TO DO =>
Only lines holding the word "False" are wanted from the records; copy all of them.

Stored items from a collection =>
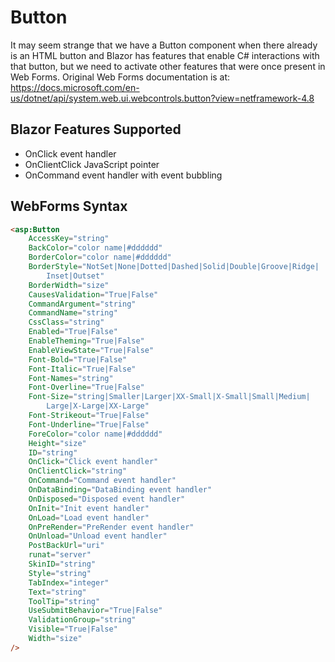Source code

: # Button

It may seem strange that we have a Button component when there already is an HTML button and Blazor has features that enable C# interactions with that button, but we need to activate other features that were once present in Web Forms.  Original Web Forms documentation is at:  https://docs.microsoft.com/en-us/dotnet/api/system.web.ui.webcontrols.button?view=netframework-4.8

## Blazor Features Supported

- OnClick event handler
- OnClientClick JavaScript pointer
- OnCommand event handler with event bubbling

## WebForms Syntax

```html
<asp:Button
    AccessKey="string"
    BackColor="color name|#dddddd"
    BorderColor="color name|#dddddd"
    BorderStyle="NotSet|None|Dotted|Dashed|Solid|Double|Groove|Ridge|
        Inset|Outset"
    BorderWidth="size"
    CausesValidation="True|False"
    CommandArgument="string"
    CommandName="string"
    CssClass="string"
    Enabled="True|False"
    EnableTheming="True|False"
    EnableViewState="True|False"
    Font-Bold="True|False"
    Font-Italic="True|False"
    Font-Names="string"
    Font-Overline="True|False"
    Font-Size="string|Smaller|Larger|XX-Small|X-Small|Small|Medium|
        Large|X-Large|XX-Large"
    Font-Strikeout="True|False"
    Font-Underline="True|False"
    ForeColor="color name|#dddddd"
    Height="size"
    ID="string"
    OnClick="Click event handler"
    OnClientClick="string"
    OnCommand="Command event handler"
    OnDataBinding="DataBinding event handler"
    OnDisposed="Disposed event handler"
    OnInit="Init event handler"
    OnLoad="Load event handler"
    OnPreRender="PreRender event handler"
    OnUnload="Unload event handler"
    PostBackUrl="uri"
    runat="server"
    SkinID="string"
    Style="string"
    TabIndex="integer"
    Text="string"
    ToolTip="string"
    UseSubmitBehavior="True|False"
    ValidationGroup="string"
    Visible="True|False"
    Width="size"
/>
```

OUTPUT =>
    CausesValidation="True|False"
    Enabled="True|False"
    EnableTheming="True|False"
    EnableViewState="True|False"
    Font-Bold="True|False"
    Font-Italic="True|False"
    Font-Overline="True|False"
    Font-Strikeout="True|False"
    Font-Underline="True|False"
    UseSubmitBehavior="True|False"
    Visible="True|False"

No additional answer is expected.